I am working on a project where we are upgrading the safety instrumented systems of our downstream assets to comply with ISA 84 and meet the needs of the plant layers of protection analyses. One of the risks identified was an overpressure of the suction side of a high pressure pump upon a sudden pump trip, for which we need to identify multiple SIL rated protection layers. This is of particular concern for hydroprocessing plant reactor feed pumps, where high pressure hydrogen could very quickly backflow from a mix point downstream of the feed pump discharge. The pressure downstream would still be maintained due to the process inventory of the reactors and the recycle gas compressor.
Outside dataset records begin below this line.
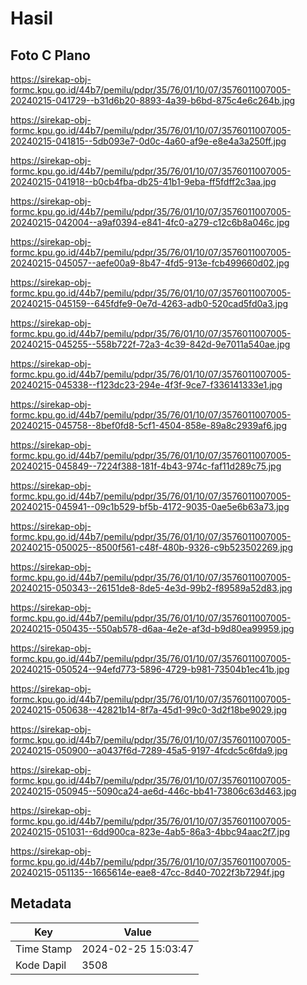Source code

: # Hasil

## Foto C Plano

https://sirekap-obj-formc.kpu.go.id/44b7/pemilu/pdpr/35/76/01/10/07/3576011007005-20240215-041729--b31d6b20-8893-4a39-b6bd-875c4e6c264b.jpg

https://sirekap-obj-formc.kpu.go.id/44b7/pemilu/pdpr/35/76/01/10/07/3576011007005-20240215-041815--5db093e7-0d0c-4a60-af9e-e8e4a3a250ff.jpg

https://sirekap-obj-formc.kpu.go.id/44b7/pemilu/pdpr/35/76/01/10/07/3576011007005-20240215-041918--b0cb4fba-db25-41b1-9eba-ff5fdff2c3aa.jpg

https://sirekap-obj-formc.kpu.go.id/44b7/pemilu/pdpr/35/76/01/10/07/3576011007005-20240215-042004--a9af0394-e841-4fc0-a279-c12c6b8a046c.jpg

https://sirekap-obj-formc.kpu.go.id/44b7/pemilu/pdpr/35/76/01/10/07/3576011007005-20240215-045057--aefe00a9-8b47-4fd5-913e-fcb499660d02.jpg

https://sirekap-obj-formc.kpu.go.id/44b7/pemilu/pdpr/35/76/01/10/07/3576011007005-20240215-045159--645fdfe9-0e7d-4263-adb0-520cad5fd0a3.jpg

https://sirekap-obj-formc.kpu.go.id/44b7/pemilu/pdpr/35/76/01/10/07/3576011007005-20240215-045255--558b722f-72a3-4c39-842d-9e7011a540ae.jpg

https://sirekap-obj-formc.kpu.go.id/44b7/pemilu/pdpr/35/76/01/10/07/3576011007005-20240215-045338--f123dc23-294e-4f3f-9ce7-f336141333e1.jpg

https://sirekap-obj-formc.kpu.go.id/44b7/pemilu/pdpr/35/76/01/10/07/3576011007005-20240215-045758--8bef0fd8-5cf1-4504-858e-89a8c2939af6.jpg

https://sirekap-obj-formc.kpu.go.id/44b7/pemilu/pdpr/35/76/01/10/07/3576011007005-20240215-045849--7224f388-181f-4b43-974c-faf11d289c75.jpg

https://sirekap-obj-formc.kpu.go.id/44b7/pemilu/pdpr/35/76/01/10/07/3576011007005-20240215-045941--09c1b529-bf5b-4172-9035-0ae5e6b63a73.jpg

https://sirekap-obj-formc.kpu.go.id/44b7/pemilu/pdpr/35/76/01/10/07/3576011007005-20240215-050025--8500f561-c48f-480b-9326-c9b523502269.jpg

https://sirekap-obj-formc.kpu.go.id/44b7/pemilu/pdpr/35/76/01/10/07/3576011007005-20240215-050343--26151de8-8de5-4e3d-99b2-f89589a52d83.jpg

https://sirekap-obj-formc.kpu.go.id/44b7/pemilu/pdpr/35/76/01/10/07/3576011007005-20240215-050435--550ab578-d6aa-4e2e-af3d-b9d80ea99959.jpg

https://sirekap-obj-formc.kpu.go.id/44b7/pemilu/pdpr/35/76/01/10/07/3576011007005-20240215-050524--94efd773-5896-4729-b981-73504b1ec41b.jpg

https://sirekap-obj-formc.kpu.go.id/44b7/pemilu/pdpr/35/76/01/10/07/3576011007005-20240215-050638--42821b14-8f7a-45d1-99c0-3d2f18be9029.jpg

https://sirekap-obj-formc.kpu.go.id/44b7/pemilu/pdpr/35/76/01/10/07/3576011007005-20240215-050900--a0437f6d-7289-45a5-9197-4fcdc5c6fda9.jpg

https://sirekap-obj-formc.kpu.go.id/44b7/pemilu/pdpr/35/76/01/10/07/3576011007005-20240215-050945--5090ca24-ae6d-446c-bb41-73806c63d463.jpg

https://sirekap-obj-formc.kpu.go.id/44b7/pemilu/pdpr/35/76/01/10/07/3576011007005-20240215-051031--6dd900ca-823e-4ab5-86a3-4bbc94aac2f7.jpg

https://sirekap-obj-formc.kpu.go.id/44b7/pemilu/pdpr/35/76/01/10/07/3576011007005-20240215-051135--1665614e-eae8-47cc-8d40-7022f3b7294f.jpg


## Metadata

| Key        | Value               |
| ---------- | ------------------- |
| Time Stamp | 2024-02-25 15:03:47 |
| Kode Dapil | 3508                |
We have allowed multiple check valves to be credited to reduce the amount of backflow to an internally defined leakage rate, which allows us to credit a PSV on the suction of the pump sized for the anticipated leakage rate. However, we do not credit the check valves on their own, leaving us short of one protection layer.


The industry standard for an additional safeguard in this case appears to be a low-flow interlock to a quick-closing valve on the discharge line. The problem is that it has been difficult to develop a reasonable method for defining how quickly this valve must close. On one hand, using our current criteria of 1 or 2 seconds of closure time has been criticized as prohibitively conservative for these designs, which typically have an 8 or 10", 1500# (or greater) pipe class line. The last actuator we designed under this criteria was about 4' ID by 12' length, perched atop an 8" line. On the other side, I can't really say whether 1 or 2 seconds is even fast enough, depending on a few plant details and basic assumptions. Below are the two criteria that appear to have the most impact.


  1. Many of these pumps lack of a dedicated feed surge drum for the pump, and instead take their feed directly from a booster pump upstream that routes feed from another section of the refinery or through some other equipment. The booster pump upstream is equipped with a check valve, which means that in the event of a trip of the reactor feed pump, the entire suction line is liquid packed and open to the full pressure of the reactor (assume some failure or leakage of the check valve). In this case I would imagine the suction piping would be shown to overpressure nearly immediately regardless of whatever method we employed, and any calculation I did would tell me I needed a valve that closed in some completely impractical amount of time (<<1 second).
  2. For pumps that have open suction lines to a feed surge drum, there is an argument that restrictions in the discharge piping could absorb the pressure drop as liquid backflowed against it, at least until the hydrogen backflows to the suction side. Using this methodology it is relatively straightforward to calculate the required valve response time using piping details and the volume of liquid between the pump and hydrogen mix point. However, I have found this to be highly dependent on the treatment of the check valves. The problem here is that we have already taken credit for the check valves as part of an independent safeguard (the PSV's on the suction side of the pump), and people are generally wary of taking check valve credit due to prior experiences of check valve failure. If no credit is taken for the check valve in the line (i.e.- it is treated as failed open), then the hydrogen blows through to the suction side in <<1 second, at which point the pressure will spike almost immediately.

Does anyone have any experience with the specification of Process Safety Time for this scenario? I have considered commissioning a dynamic model of our process, but confirmed with the group that would assist in this work that it wouldn't be able to give us a useful answer due to the issues above. I have also considered that perhaps the pump would take some time to "wind down" and the momentum of the fluid would require time for the flow to reverse, but not only would this seem difficult to quantify, the idea would be at odds with field observations that the field flow indication drops to 0 essentially immediately following a pump trip/shutdown.


Any ideas, prior history, rules of thumb, or leads to any applicable industry best practices would be appreciated. For the record, I have scoured ISA 84, API 521, API 581, API 598, API 610, API 615, API 598, our internal experts, our design contractor's experts, and Google trying to find something to point me in the right direction.